**Exercise objective**
Go through the listing below and output exactly the line with "then I added", the line with "Work for live.", and each line between; omit the rest.
[Start of section]
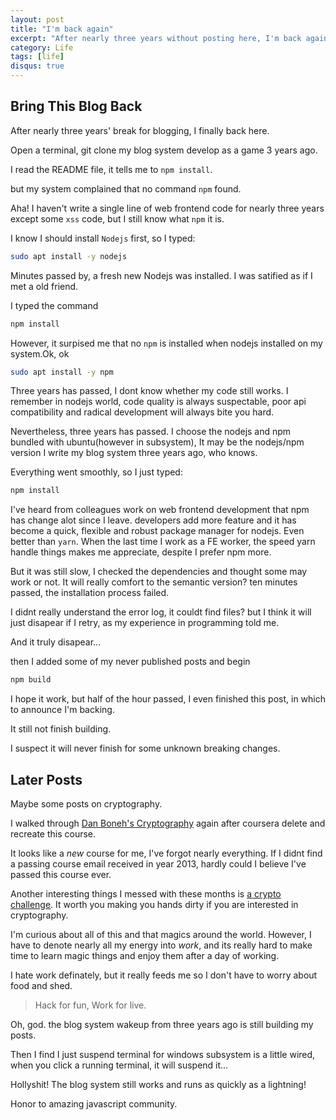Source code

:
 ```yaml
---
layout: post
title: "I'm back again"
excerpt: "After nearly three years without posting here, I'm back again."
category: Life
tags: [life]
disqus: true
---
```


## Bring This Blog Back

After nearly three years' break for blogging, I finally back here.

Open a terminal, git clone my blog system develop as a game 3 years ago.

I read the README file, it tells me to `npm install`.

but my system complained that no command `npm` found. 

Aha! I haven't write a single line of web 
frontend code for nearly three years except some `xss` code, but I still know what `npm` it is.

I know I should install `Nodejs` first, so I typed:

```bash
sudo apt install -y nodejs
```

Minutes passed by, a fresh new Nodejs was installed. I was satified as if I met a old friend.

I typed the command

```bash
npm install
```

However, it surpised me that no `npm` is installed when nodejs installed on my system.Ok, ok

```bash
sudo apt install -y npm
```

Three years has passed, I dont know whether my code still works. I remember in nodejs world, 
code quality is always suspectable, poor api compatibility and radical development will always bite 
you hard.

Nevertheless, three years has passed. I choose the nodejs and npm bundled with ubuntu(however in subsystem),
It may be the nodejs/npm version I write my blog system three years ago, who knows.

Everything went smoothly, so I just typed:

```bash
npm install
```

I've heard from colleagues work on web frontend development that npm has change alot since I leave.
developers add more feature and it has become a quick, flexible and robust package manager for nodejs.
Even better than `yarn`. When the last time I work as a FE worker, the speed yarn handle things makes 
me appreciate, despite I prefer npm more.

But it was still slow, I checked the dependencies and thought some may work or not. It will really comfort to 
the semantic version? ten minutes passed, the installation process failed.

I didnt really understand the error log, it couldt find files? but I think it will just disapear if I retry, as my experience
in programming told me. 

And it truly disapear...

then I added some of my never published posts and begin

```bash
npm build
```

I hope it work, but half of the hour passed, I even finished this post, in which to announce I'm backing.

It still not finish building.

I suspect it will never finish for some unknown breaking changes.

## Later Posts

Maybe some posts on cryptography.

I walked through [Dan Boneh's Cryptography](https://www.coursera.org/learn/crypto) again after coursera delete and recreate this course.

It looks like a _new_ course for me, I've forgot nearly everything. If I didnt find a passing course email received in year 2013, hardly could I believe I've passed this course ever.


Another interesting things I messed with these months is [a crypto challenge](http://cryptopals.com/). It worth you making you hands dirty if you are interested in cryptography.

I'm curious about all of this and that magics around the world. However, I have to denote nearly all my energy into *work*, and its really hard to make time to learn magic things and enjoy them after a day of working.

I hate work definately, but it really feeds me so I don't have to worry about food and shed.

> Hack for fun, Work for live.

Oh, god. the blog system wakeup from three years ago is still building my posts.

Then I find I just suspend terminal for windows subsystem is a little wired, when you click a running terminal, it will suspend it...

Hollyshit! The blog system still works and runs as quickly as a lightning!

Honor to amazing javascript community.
[End of section]
[Start of section]
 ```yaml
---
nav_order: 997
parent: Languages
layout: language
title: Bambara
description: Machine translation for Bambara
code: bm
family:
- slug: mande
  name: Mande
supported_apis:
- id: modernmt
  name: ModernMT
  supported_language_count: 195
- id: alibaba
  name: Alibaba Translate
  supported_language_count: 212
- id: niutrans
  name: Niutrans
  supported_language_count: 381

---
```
[End of section]
**Written solution**
then I added some of my never published posts and begin

```bash
npm build
```

I hope it work, but half of the hour passed, I even finished this post, in which to announce I'm backing.

It still not finish building.

I suspect it will never finish for some unknown breaking changes.

## Later Posts

Maybe some posts on cryptography.

I walked through [Dan Boneh's Cryptography](https://www.coursera.org/learn/crypto) again after coursera delete and recreate this course.

It looks like a _new_ course for me, I've forgot nearly everything. If I didnt find a passing course email received in year 2013, hardly could I believe I've passed this course ever.


Another interesting things I messed with these months is [a crypto challenge](http://cryptopals.com/). It worth you making you hands dirty if you are interested in cryptography.

I'm curious about all of this and that magics around the world. However, I have to denote nearly all my energy into *work*, and its really hard to make time to learn magic things and enjoy them after a day of working.

I hate work definately, but it really feeds me so I don't have to worry about food and shed.

> Hack for fun, Work for live.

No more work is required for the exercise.